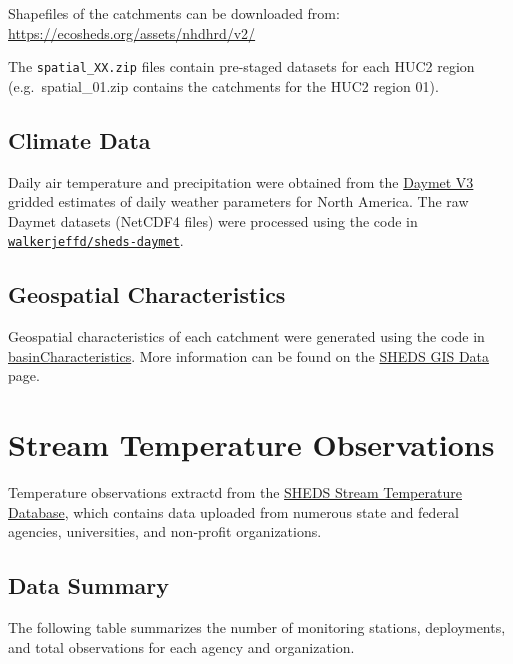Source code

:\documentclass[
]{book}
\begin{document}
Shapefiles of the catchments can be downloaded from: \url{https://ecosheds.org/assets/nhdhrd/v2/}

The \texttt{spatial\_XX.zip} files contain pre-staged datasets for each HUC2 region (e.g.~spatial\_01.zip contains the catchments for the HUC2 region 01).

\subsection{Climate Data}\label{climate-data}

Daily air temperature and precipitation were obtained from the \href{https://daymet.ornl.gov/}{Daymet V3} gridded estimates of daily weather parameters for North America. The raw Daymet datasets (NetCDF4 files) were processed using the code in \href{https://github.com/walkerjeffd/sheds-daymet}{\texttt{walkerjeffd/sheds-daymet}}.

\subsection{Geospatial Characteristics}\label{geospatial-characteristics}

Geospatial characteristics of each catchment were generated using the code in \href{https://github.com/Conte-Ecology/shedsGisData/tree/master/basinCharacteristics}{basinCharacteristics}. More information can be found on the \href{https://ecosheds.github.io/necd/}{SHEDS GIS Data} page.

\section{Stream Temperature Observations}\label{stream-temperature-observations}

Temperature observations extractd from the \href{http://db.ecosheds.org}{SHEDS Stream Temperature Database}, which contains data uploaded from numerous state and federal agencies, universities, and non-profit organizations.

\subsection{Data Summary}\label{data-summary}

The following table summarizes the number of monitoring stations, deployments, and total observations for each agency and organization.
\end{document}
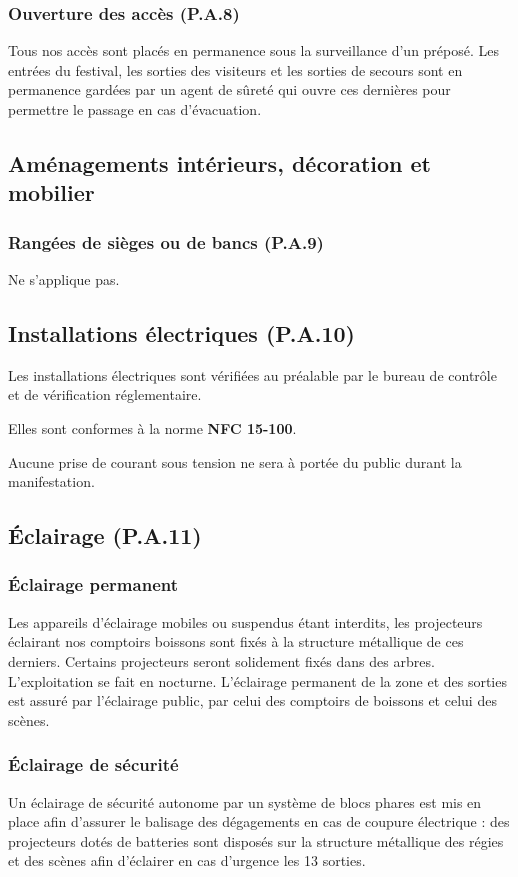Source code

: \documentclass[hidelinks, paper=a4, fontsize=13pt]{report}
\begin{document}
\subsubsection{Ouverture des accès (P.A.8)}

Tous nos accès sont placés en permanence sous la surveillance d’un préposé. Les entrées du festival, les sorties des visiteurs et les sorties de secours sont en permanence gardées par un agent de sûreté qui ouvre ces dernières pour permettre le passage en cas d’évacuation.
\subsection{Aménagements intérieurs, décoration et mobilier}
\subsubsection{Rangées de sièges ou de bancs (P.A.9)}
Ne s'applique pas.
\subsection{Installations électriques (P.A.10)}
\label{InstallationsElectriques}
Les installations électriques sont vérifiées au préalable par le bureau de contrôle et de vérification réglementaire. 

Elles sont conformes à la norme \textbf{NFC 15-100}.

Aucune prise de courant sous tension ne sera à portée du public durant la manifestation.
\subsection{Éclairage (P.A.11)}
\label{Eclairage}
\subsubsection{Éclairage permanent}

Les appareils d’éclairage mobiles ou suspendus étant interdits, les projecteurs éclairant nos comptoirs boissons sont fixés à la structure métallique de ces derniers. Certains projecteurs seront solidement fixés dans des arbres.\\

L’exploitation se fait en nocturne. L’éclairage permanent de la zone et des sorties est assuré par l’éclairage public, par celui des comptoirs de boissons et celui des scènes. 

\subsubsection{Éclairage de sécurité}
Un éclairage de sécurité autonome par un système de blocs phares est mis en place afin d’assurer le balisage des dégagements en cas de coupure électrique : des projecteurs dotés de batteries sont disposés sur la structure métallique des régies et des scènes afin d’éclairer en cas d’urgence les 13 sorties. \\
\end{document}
┄┄┄┄┄┄┄┄┄┄┄┄┄┄┄┄┄┄┄┄
- **What is being asked**:
Look through the material above and pick out each line holding the word "permanent".

- **Your solution**:
\subsubsection{Éclairage permanent}
L’exploitation se fait en nocturne. L’éclairage permanent de la zone et des sorties est assuré par l’éclairage public, par celui des comptoirs de boissons et celui des scènes. 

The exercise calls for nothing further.